=== Task statement ===
Start at the first record below and retype through the last, exactly.
(Recorded data Opens)
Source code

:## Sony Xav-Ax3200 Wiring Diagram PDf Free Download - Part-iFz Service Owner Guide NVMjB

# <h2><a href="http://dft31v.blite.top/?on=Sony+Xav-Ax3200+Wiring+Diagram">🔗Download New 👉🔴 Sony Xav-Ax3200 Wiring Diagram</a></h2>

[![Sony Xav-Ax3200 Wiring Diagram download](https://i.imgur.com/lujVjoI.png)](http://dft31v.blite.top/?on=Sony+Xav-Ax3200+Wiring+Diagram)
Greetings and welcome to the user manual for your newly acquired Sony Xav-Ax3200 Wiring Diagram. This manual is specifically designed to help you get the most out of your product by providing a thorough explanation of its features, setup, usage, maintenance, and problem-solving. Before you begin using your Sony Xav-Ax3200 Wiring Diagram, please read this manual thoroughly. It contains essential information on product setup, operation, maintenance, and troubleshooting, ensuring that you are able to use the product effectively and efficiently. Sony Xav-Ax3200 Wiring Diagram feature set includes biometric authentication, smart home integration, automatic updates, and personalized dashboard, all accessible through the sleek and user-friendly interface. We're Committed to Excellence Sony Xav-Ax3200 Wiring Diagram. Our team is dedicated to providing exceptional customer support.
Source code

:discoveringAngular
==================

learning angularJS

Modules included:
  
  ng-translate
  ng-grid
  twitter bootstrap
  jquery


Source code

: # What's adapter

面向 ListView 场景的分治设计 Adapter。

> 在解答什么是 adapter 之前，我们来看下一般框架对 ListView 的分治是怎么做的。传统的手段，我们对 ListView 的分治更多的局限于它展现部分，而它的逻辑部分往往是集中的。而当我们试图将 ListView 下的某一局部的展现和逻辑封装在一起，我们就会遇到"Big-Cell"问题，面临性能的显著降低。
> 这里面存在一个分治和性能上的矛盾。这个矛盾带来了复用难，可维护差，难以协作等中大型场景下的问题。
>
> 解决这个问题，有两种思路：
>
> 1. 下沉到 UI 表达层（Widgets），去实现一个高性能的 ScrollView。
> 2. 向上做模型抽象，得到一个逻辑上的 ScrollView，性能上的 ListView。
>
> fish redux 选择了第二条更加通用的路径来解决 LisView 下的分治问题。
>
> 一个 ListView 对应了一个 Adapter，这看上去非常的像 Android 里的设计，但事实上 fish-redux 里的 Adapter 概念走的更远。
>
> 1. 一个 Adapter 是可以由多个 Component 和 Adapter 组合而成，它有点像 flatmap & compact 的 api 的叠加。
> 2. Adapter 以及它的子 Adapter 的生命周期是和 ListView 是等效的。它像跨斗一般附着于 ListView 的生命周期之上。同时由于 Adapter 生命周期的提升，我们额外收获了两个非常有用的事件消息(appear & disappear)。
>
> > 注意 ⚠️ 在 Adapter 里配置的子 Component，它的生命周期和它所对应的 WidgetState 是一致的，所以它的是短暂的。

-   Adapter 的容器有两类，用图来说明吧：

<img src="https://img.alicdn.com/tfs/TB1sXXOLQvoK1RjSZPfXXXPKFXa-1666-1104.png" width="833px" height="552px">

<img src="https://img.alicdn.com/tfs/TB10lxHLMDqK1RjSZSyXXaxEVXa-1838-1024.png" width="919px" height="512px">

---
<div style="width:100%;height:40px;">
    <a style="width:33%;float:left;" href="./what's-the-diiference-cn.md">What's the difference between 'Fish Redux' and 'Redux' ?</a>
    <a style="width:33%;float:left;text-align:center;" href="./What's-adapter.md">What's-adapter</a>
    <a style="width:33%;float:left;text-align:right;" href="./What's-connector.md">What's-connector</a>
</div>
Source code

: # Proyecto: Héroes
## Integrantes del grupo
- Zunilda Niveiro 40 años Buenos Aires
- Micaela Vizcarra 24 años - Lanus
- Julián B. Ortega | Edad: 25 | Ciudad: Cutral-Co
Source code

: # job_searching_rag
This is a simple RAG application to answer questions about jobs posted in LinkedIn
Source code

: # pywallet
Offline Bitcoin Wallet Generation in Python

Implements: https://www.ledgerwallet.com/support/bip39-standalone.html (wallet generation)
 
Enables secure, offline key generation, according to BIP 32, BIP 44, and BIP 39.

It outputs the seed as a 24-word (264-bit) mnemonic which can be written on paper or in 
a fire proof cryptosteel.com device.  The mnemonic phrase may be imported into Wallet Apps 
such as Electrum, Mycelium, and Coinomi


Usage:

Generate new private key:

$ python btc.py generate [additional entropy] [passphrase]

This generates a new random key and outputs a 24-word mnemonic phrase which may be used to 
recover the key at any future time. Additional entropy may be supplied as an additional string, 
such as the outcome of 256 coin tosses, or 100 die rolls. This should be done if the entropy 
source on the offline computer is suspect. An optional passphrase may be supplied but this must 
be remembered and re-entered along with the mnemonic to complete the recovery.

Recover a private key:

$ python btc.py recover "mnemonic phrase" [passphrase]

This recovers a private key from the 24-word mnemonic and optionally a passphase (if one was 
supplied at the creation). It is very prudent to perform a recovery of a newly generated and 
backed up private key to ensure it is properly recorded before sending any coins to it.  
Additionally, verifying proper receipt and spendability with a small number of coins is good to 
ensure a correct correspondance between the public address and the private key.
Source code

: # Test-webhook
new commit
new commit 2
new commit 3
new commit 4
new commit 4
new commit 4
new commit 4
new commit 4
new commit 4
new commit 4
(Recorded data Closes)
=== Exercise output ===
Source code

:## Sony Xav-Ax3200 Wiring Diagram PDf Free Download - Part-iFz Service Owner Guide NVMjB

# <h2><a href="http://dft31v.blite.top/?on=Sony+Xav-Ax3200+Wiring+Diagram">🔗Download New 👉🔴 Sony Xav-Ax3200 Wiring Diagram</a></h2>

[![Sony Xav-Ax3200 Wiring Diagram download](https://i.imgur.com/lujVjoI.png)](http://dft31v.blite.top/?on=Sony+Xav-Ax3200+Wiring+Diagram)
Greetings and welcome to the user manual for your newly acquired Sony Xav-Ax3200 Wiring Diagram. This manual is specifically designed to help you get the most out of your product by providing a thorough explanation of its features, setup, usage, maintenance, and problem-solving. Before you begin using your Sony Xav-Ax3200 Wiring Diagram, please read this manual thoroughly. It contains essential information on product setup, operation, maintenance, and troubleshooting, ensuring that you are able to use the product effectively and efficiently. Sony Xav-Ax3200 Wiring Diagram feature set includes biometric authentication, smart home integration, automatic updates, and personalized dashboard, all accessible through the sleek and user-friendly interface. We're Committed to Excellence Sony Xav-Ax3200 Wiring Diagram. Our team is dedicated to providing exceptional customer support.
Source code

:discoveringAngular
==================

learning angularJS

Modules included:
  
  ng-translate
  ng-grid
  twitter bootstrap
  jquery


Source code

: # What's adapter

面向 ListView 场景的分治设计 Adapter。

> 在解答什么是 adapter 之前，我们来看下一般框架对 ListView 的分治是怎么做的。传统的手段，我们对 ListView 的分治更多的局限于它展现部分，而它的逻辑部分往往是集中的。而当我们试图将 ListView 下的某一局部的展现和逻辑封装在一起，我们就会遇到"Big-Cell"问题，面临性能的显著降低。
> 这里面存在一个分治和性能上的矛盾。这个矛盾带来了复用难，可维护差，难以协作等中大型场景下的问题。
>
> 解决这个问题，有两种思路：
>
> 1. 下沉到 UI 表达层（Widgets），去实现一个高性能的 ScrollView。
> 2. 向上做模型抽象，得到一个逻辑上的 ScrollView，性能上的 ListView。
>
> fish redux 选择了第二条更加通用的路径来解决 LisView 下的分治问题。
>
> 一个 ListView 对应了一个 Adapter，这看上去非常的像 Android 里的设计，但事实上 fish-redux 里的 Adapter 概念走的更远。
>
> 1. 一个 Adapter 是可以由多个 Component 和 Adapter 组合而成，它有点像 flatmap & compact 的 api 的叠加。
> 2. Adapter 以及它的子 Adapter 的生命周期是和 ListView 是等效的。它像跨斗一般附着于 ListView 的生命周期之上。同时由于 Adapter 生命周期的提升，我们额外收获了两个非常有用的事件消息(appear & disappear)。
>
> > 注意 ⚠️ 在 Adapter 里配置的子 Component，它的生命周期和它所对应的 WidgetState 是一致的，所以它的是短暂的。

-   Adapter 的容器有两类，用图来说明吧：

<img src="https://img.alicdn.com/tfs/TB1sXXOLQvoK1RjSZPfXXXPKFXa-1666-1104.png" width="833px" height="552px">

<img src="https://img.alicdn.com/tfs/TB10lxHLMDqK1RjSZSyXXaxEVXa-1838-1024.png" width="919px" height="512px">

---
<div style="width:100%;height:40px;">
    <a style="width:33%;float:left;" href="./what's-the-diiference-cn.md">What's the difference between 'Fish Redux' and 'Redux' ?</a>
    <a style="width:33%;float:left;text-align:center;" href="./What's-adapter.md">What's-adapter</a>
    <a style="width:33%;float:left;text-align:right;" href="./What's-connector.md">What's-connector</a>
</div>
Source code

: # Proyecto: Héroes
## Integrantes del grupo
- Zunilda Niveiro 40 años Buenos Aires
- Micaela Vizcarra 24 años - Lanus
- Julián B. Ortega | Edad: 25 | Ciudad: Cutral-Co
Source code

: # job_searching_rag
This is a simple RAG application to answer questions about jobs posted in LinkedIn
Source code

: # pywallet
Offline Bitcoin Wallet Generation in Python

Implements: https://www.ledgerwallet.com/support/bip39-standalone.html (wallet generation)
 
Enables secure, offline key generation, according to BIP 32, BIP 44, and BIP 39.

It outputs the seed as a 24-word (264-bit) mnemonic which can be written on paper or in 
a fire proof cryptosteel.com device.  The mnemonic phrase may be imported into Wallet Apps 
such as Electrum, Mycelium, and Coinomi


Usage:

Generate new private key:

$ python btc.py generate [additional entropy] [passphrase]

This generates a new random key and outputs a 24-word mnemonic phrase which may be used to 
recover the key at any future time. Additional entropy may be supplied as an additional string, 
such as the outcome of 256 coin tosses, or 100 die rolls. This should be done if the entropy 
source on the offline computer is suspect. An optional passphrase may be supplied but this must 
be remembered and re-entered along with the mnemonic to complete the recovery.

Recover a private key:

$ python btc.py recover "mnemonic phrase" [passphrase]

This recovers a private key from the 24-word mnemonic and optionally a passphase (if one was 
supplied at the creation). It is very prudent to perform a recovery of a newly generated and 
backed up private key to ensure it is properly recorded before sending any coins to it.  
Additionally, verifying proper receipt and spendability with a small number of coins is good to 
ensure a correct correspondance between the public address and the private key.
Source code

: # Test-webhook
new commit
new commit 2
new commit 3
new commit 4
new commit 4
new commit 4
new commit 4
new commit 4
new commit 4
new commit 4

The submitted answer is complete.